Regarding $\mathbb{C}P^\infty$ as a classifying space for complex line bundles, we know that this $H$-space structure is supposed to implement "tensor product of line bundles". In a (not very explicit) sense this tells us the homotopy class of $\mathbb{C}P^\infty \times \mathbb{C}P^\infty \to \mathbb{C}P^\infty$: It represents the line bundle $\mathcal{O}(1,1) = p_1^* \mathcal{O}(1) \otimes p_2^* \mathcal{O}(1)$. We can use this description to write down a much more explicit (and classical) explicit representative.

First, let's recall what the analogous picture looks like for finite projective spaces. The line bundle $\mathcal{O}(1,1)$ determines (upon picking generating sections) the Segre map $\mathbb{C}P^n \times \mathbb{C}P^m \to \mathbb{C}P^{nm+n+m}$ which takes (in homogeneous coordinates)
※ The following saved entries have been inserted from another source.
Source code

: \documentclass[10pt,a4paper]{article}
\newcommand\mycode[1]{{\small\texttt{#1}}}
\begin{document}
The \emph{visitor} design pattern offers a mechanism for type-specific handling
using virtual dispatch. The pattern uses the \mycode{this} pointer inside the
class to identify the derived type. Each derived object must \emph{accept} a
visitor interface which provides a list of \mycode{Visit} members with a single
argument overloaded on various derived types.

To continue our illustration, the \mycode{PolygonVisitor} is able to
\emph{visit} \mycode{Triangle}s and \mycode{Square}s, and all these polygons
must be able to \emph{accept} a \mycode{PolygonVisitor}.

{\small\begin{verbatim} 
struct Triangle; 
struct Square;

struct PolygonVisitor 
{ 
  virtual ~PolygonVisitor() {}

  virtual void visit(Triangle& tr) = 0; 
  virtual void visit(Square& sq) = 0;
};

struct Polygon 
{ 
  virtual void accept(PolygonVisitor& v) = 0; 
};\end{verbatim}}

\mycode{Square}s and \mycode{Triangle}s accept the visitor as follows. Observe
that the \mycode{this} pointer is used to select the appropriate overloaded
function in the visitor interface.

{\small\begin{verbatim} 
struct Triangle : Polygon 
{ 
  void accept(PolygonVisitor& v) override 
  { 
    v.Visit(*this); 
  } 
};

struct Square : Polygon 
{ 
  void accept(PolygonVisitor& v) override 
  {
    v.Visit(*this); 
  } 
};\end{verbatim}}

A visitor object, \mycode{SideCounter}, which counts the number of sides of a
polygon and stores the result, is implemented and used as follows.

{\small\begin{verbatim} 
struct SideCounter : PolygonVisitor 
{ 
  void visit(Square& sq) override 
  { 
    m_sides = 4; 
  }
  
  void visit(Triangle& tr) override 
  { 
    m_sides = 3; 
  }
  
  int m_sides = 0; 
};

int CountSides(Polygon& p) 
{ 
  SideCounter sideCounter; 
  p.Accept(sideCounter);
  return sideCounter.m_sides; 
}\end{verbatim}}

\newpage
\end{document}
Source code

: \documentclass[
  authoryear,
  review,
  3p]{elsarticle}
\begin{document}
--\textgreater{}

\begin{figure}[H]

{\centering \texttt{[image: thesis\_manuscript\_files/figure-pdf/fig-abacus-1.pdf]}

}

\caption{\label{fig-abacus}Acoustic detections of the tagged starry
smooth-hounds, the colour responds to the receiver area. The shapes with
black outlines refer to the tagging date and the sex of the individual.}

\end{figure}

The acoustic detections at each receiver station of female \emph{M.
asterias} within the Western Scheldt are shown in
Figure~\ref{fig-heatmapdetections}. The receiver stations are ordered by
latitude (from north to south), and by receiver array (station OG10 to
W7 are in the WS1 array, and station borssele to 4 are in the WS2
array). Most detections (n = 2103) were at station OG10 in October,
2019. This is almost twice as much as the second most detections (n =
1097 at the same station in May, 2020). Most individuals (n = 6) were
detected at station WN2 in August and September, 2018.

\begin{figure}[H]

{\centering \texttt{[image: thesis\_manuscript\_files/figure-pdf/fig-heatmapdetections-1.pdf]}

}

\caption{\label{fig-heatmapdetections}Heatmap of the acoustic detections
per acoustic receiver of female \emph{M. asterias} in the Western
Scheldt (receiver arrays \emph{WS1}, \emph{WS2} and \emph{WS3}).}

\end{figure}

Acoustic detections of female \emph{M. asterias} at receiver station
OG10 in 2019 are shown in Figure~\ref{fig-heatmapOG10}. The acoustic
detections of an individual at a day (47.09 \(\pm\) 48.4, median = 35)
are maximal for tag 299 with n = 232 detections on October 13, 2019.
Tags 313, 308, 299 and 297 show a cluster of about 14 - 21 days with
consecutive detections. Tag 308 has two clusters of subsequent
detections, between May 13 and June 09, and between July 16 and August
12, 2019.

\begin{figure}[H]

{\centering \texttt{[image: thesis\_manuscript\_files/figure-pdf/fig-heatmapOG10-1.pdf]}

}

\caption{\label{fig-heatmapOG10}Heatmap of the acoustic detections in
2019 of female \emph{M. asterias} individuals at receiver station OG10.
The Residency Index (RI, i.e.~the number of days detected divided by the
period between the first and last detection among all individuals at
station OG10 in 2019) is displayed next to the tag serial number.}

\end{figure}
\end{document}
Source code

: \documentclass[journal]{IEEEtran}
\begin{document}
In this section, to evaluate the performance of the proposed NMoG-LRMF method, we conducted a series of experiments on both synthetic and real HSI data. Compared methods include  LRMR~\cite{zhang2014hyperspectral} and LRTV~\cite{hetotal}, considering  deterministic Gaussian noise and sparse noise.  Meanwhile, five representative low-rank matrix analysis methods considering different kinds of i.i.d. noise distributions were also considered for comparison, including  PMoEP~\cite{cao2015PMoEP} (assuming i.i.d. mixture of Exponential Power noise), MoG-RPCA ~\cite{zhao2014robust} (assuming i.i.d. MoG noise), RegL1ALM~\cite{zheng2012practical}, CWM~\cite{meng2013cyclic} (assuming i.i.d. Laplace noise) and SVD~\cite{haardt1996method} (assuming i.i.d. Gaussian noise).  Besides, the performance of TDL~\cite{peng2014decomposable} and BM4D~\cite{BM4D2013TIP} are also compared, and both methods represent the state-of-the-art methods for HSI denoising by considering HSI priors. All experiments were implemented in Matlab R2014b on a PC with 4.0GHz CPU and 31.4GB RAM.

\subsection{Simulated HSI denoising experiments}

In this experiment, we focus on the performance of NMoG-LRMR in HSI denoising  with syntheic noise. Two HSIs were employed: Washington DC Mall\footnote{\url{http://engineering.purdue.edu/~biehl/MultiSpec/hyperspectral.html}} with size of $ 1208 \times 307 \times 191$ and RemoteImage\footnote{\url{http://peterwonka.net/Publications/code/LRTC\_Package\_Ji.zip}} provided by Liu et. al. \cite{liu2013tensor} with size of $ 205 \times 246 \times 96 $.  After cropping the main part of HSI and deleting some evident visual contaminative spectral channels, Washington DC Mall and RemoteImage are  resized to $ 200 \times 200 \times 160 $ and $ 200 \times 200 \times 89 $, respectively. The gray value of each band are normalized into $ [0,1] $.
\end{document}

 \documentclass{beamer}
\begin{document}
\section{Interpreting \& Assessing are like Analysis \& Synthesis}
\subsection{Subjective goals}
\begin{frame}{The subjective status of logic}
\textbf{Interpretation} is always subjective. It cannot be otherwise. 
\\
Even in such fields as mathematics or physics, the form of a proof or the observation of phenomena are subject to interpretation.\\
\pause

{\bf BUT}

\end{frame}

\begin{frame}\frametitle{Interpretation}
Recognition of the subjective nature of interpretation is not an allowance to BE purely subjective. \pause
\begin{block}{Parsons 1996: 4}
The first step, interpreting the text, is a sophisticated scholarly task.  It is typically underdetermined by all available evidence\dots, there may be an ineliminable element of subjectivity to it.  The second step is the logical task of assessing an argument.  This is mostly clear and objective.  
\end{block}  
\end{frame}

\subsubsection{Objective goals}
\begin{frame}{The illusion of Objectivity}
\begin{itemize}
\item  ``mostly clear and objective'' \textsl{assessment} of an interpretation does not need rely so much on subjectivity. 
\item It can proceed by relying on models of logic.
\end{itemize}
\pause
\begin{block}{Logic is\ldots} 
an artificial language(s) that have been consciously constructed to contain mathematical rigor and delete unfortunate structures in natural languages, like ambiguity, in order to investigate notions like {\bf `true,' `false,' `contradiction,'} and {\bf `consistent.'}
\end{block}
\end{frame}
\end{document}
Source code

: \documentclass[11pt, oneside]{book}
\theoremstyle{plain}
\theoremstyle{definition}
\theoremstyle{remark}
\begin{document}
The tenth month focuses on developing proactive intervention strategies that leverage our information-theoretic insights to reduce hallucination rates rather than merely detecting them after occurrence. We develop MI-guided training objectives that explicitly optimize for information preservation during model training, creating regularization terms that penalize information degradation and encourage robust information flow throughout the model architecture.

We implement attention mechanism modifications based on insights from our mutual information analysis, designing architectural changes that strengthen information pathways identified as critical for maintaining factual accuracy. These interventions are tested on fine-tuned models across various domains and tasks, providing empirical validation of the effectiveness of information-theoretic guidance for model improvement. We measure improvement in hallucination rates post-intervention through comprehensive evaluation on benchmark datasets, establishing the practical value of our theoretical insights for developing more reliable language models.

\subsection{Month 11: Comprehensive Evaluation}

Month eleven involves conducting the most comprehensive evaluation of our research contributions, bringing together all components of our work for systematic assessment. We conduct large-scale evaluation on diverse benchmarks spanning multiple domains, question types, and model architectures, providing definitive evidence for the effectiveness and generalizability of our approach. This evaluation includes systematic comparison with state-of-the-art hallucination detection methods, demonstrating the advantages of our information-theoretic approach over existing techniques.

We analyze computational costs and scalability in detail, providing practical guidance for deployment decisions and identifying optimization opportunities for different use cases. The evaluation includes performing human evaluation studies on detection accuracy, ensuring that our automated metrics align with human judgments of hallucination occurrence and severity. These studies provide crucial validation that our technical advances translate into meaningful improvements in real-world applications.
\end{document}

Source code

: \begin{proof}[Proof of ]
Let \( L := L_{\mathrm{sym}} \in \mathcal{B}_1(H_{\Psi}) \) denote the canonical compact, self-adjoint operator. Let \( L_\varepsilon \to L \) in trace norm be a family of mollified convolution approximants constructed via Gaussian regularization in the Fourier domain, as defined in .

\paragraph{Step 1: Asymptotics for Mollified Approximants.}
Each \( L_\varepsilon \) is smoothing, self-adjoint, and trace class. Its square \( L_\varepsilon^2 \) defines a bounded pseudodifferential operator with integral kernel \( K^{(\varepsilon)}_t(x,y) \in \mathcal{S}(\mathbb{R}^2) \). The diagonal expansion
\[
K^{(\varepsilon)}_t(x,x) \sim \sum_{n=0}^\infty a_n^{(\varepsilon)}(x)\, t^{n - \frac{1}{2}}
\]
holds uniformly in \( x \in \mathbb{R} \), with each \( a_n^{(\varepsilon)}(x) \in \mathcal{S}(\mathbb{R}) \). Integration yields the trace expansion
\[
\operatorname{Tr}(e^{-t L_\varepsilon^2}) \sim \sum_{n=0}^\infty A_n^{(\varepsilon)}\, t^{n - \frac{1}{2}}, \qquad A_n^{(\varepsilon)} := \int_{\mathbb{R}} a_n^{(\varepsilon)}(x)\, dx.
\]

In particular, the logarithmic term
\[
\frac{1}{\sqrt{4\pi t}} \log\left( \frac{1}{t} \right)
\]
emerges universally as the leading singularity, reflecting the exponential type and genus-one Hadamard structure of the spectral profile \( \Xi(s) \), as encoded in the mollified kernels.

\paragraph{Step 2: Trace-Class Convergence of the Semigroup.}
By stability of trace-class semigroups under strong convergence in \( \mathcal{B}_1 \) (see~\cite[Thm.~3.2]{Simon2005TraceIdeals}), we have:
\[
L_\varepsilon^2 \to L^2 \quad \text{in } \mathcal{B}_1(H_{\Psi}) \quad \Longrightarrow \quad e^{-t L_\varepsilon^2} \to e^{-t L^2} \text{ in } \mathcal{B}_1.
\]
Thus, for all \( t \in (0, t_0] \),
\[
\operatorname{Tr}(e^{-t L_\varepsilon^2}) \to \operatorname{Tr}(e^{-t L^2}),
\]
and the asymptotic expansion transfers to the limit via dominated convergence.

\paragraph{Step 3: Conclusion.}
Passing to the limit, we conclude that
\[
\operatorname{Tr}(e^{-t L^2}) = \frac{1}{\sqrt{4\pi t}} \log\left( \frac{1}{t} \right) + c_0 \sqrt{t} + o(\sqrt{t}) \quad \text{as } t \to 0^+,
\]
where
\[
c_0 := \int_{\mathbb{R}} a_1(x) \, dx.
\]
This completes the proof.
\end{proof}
$([X_0:\ldots:X_n] , [Y_0:\ldots:Y_m]) \mapsto[X_0 Y_0: \ldots : X_i Y_j: \ldots: X_n Y_m]$

where I'm choosing to be vague on the precise ordering of the coordinates. (In the end this won't matter up to homotopy, as the maps will become homotopic upon composing with $\mathbb{C}P^{nm+n+m} \hookrightarrow \mathbb{C}P^\infty$.)

The analogous formula with infinitely many homogeneous coordinate makes just as much sense, one just has to a good ordering of pairs of non-negative integers. Such an infinite Segre map gives another realization of the $H$-space structure.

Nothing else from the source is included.